To see someone with emphysema fighting for every breath, or to watch the painful decline of someone with lung cancer is to endure a harsh lesson that changes lives.
Smoking doesn't just kill; it kills with pain, horror and indignity. Many people will thus understand and sympathise immediately with Andrew Forrest's new anti-smoking campaign, intended to cut youth smoking and make the industry pay for some of the damage it causes.
Mr Forrest and his wife, Nicola, want the legal age for buying tobacco to be raised from 18 to 21 – a move they say would stop young people getting hooked, save lives and save government coffers up to $3.1 billion a year. But are they right? Is this the best way to reduce smoking, and the harm it causes, to the minimum possible?
There is a balance to be struck here between discouraging smoking and banning it altogether. It has been sobering to learn that tobacco is now a target for criminal activity. Recent high-profile arrests have exposed extensive international smuggling operations. Busts all over Australia – including the Albury-Wodonga region – have highlighted how widespread the sale of cheap, illegal tobacco has become in this country.

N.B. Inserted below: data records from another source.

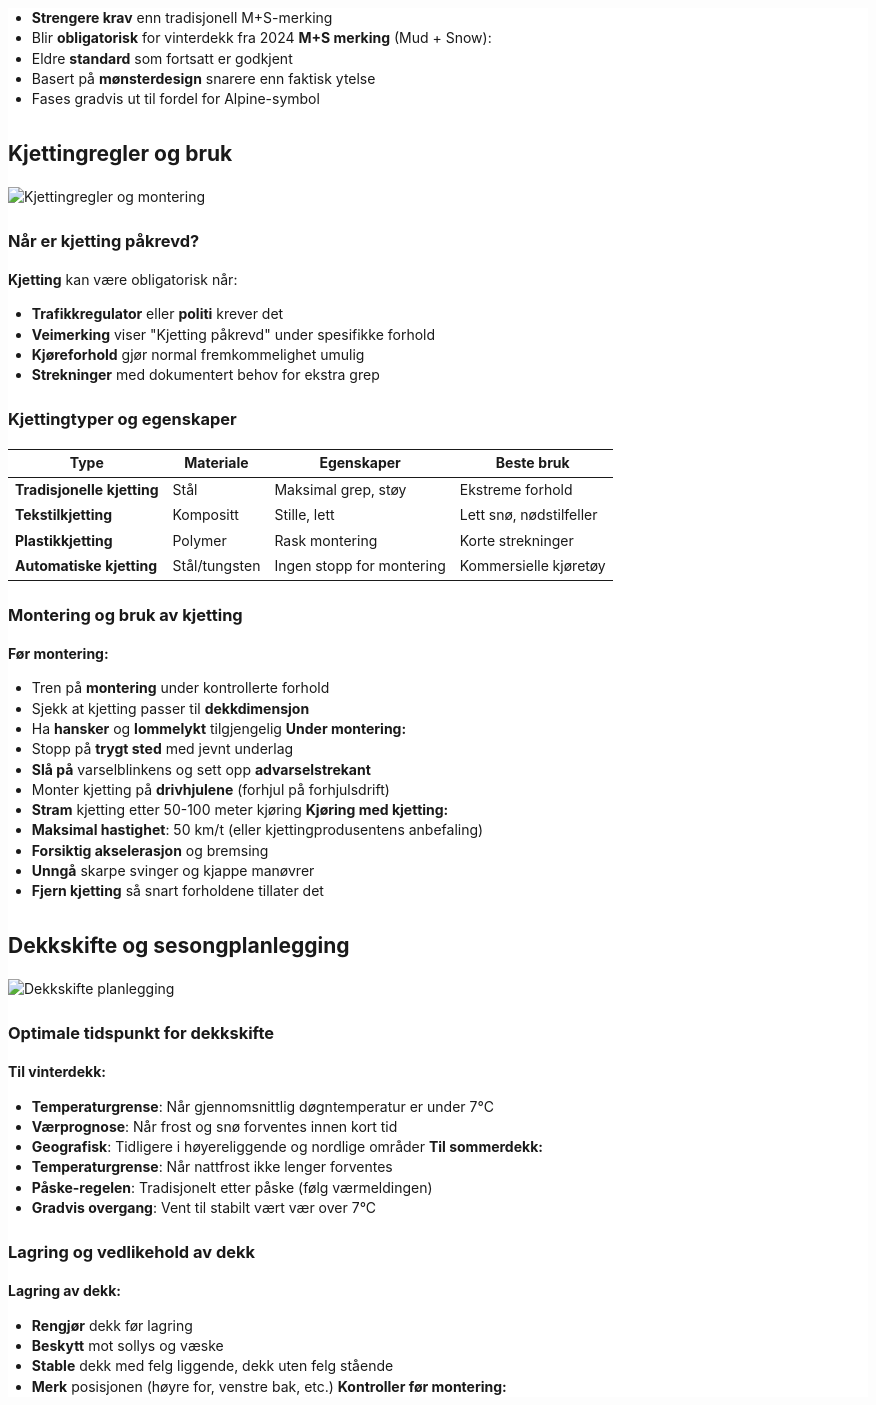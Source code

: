* **Strengere krav** enn tradisjonell M+S-merking
* Blir **obligatorisk** for vinterdekk fra 2024
**M+S merking** (Mud + Snow):
* Eldre **standard** som fortsatt er godkjent
* Basert på **mønsterdesign** snarere enn faktisk ytelse
* Fases gradvis ut til fordel for Alpine-symbol
## Kjettingregler og bruk
![Kjettingregler og montering](/blogs/teori/regler-for-dekk-og-kjetting/kjettingregler-montering.svg)
### Når er kjetting påkrevd?
**Kjetting** kan være obligatorisk når:
* **Trafikkregulator** eller **politi** krever det
* **Veimerking** viser "Kjetting påkrevd" under spesifikke forhold
* **Kjøreforhold** gjør normal fremkommelighet umulig
* **Strekninger** med dokumentert behov for ekstra grep
### Kjettingtyper og egenskaper
| Type | Materiale | Egenskaper | Beste bruk |
|------|-----------|------------|------------|
| **Tradisjonelle kjetting** | Stål | Maksimal grep, støy | Ekstreme forhold |
| **Tekstilkjetting** | Kompositt | Stille, lett | Lett snø, nødstilfeller |
| **Plastikkjetting** | Polymer | Rask montering | Korte strekninger |
| **Automatiske kjetting** | Stål/tungsten | Ingen stopp for montering | Kommersielle kjøretøy |
### Montering og bruk av kjetting
**Før montering:**
* Tren på **montering** under kontrollerte forhold
* Sjekk at kjetting passer til **dekkdimensjon**
* Ha **hansker** og **lommelykt** tilgjengelig
**Under montering:**
* Stopp på **trygt sted** med jevnt underlag
* **Slå på** varselblinkens og sett opp **advarselstrekant**
* Monter kjetting på **drivhjulene** (forhjul på forhjulsdrift)
* **Stram** kjetting etter 50-100 meter kjøring
**Kjøring med kjetting:**
* **Maksimal hastighet**: 50 km/t (eller kjettingprodusentens anbefaling)
* **Forsiktig akselerasjon** og bremsing
* **Unngå** skarpe svinger og kjappe manøvrer
* **Fjern kjetting** så snart forholdene tillater det
## Dekkskifte og sesongplanlegging
![Dekkskifte planlegging](/blogs/teori/regler-for-dekk-og-kjetting/dekkskifte-planlegging.svg)
### Optimale tidspunkt for dekkskifte
**Til vinterdekk:**
* **Temperaturgrense**: Når gjennomsnittlig døgntemperatur er under 7°C
* **Værprognose**: Når frost og snø forventes innen kort tid
* **Geografisk**: Tidligere i høyereliggende og nordlige områder
**Til sommerdekk:**
* **Temperaturgrense**: Når nattfrost ikke lenger forventes
* **Påske-regelen**: Tradisjonelt etter påske (følg værmeldingen)
* **Gradvis overgang**: Vent til stabilt vært vær over 7°C
### Lagring og vedlikehold av dekk
**Lagring av dekk:**
* **Rengjør** dekk før lagring
* **Beskytt** mot sollys og væske
* **Stable** dekk med felg liggende, dekk uten felg stående
* **Merk** posisjonen (høyre for, venstre bak, etc.)
**Kontroller før montering:**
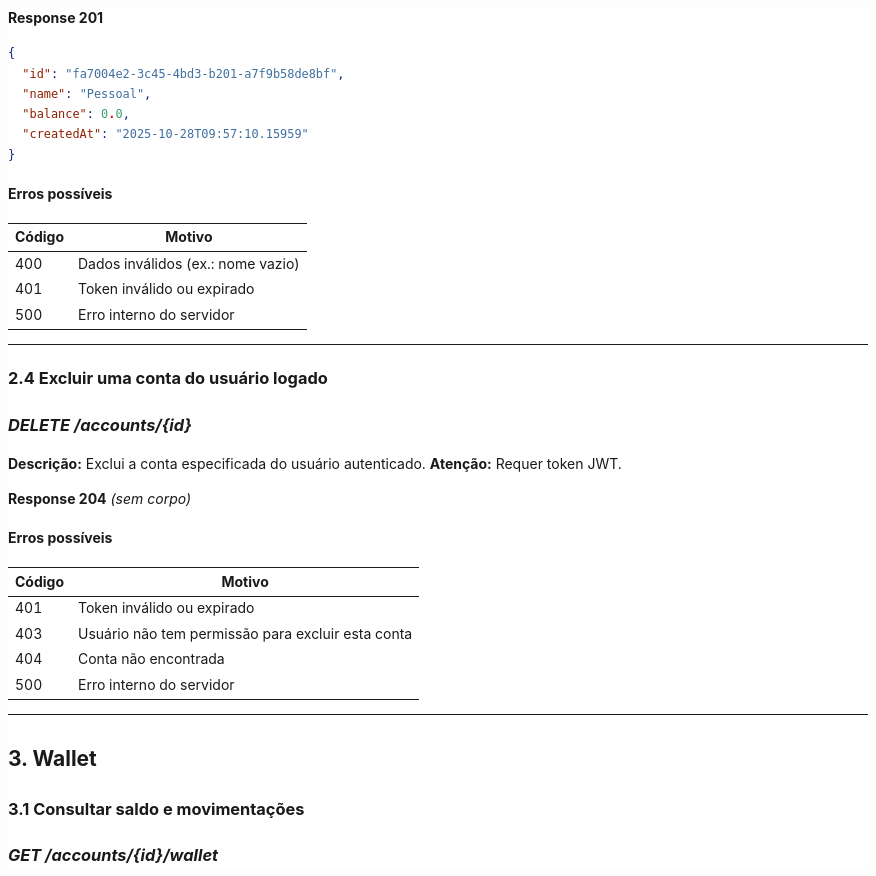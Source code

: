 **Response 201**

```json
{
  "id": "fa7004e2-3c45-4bd3-b201-a7f9b58de8bf",
  "name": "Pessoal",
  "balance": 0.0,
  "createdAt": "2025-10-28T09:57:10.15959"
}
```

#### Erros possíveis

| Código | Motivo                                              |
| ------ | --------------------------------------------------- |
| 400    | Dados inválidos (ex.: nome vazio) |
| 401    | Token inválido ou expirado                          |
| 500    | Erro interno do servidor                            |

---

### 2.4 Excluir uma conta do usuário logado

### *DELETE /accounts/{id}*

**Descrição:** Exclui a conta especificada do usuário autenticado.
**Atenção:** Requer token JWT.


**Response 204**
*(sem corpo)*

#### Erros possíveis

| Código | Motivo                                                          |
| ------ | --------------------------------------------------------------- |
| 401    | Token inválido ou expirado                                      |
| 403    | Usuário não tem permissão para excluir esta conta               |
| 404    | Conta não encontrada                                            |
| 500    | Erro interno do servidor                                        |

---

## **3. Wallet**

### 3.1 Consultar saldo e movimentações

### *GET /accounts/{id}/wallet*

Tobacco excise is now so high, and cigarette production so circumscribed that smuggling is a lucrative alternative to the illegal drug trade. This should be a warning to policymakers. It signals clearly that current approaches need to be rethought.
Australia should do nothing that turns tobacco into just another illegal or quasi-illegal drug that profits only criminals. Instead we should use tobacco as a proving ground for policies that can be used to manage other drugs which are currently illegal, so that when common sense eventually prevails, they may be decriminalised and their use minimised.
Compulsory plain packaging is an excellent example of how a dangerous recreational drug might be managed. It may also be worth considering making tobacco available only by prescription but in contemplating moves like these, our society will have to accept that some people will still smoke.
If we base our initiatives solely on empty moralising about the harm tobacco does, and pay no regard to the unintended consequences of bans or near-bans, we will never find the right balance.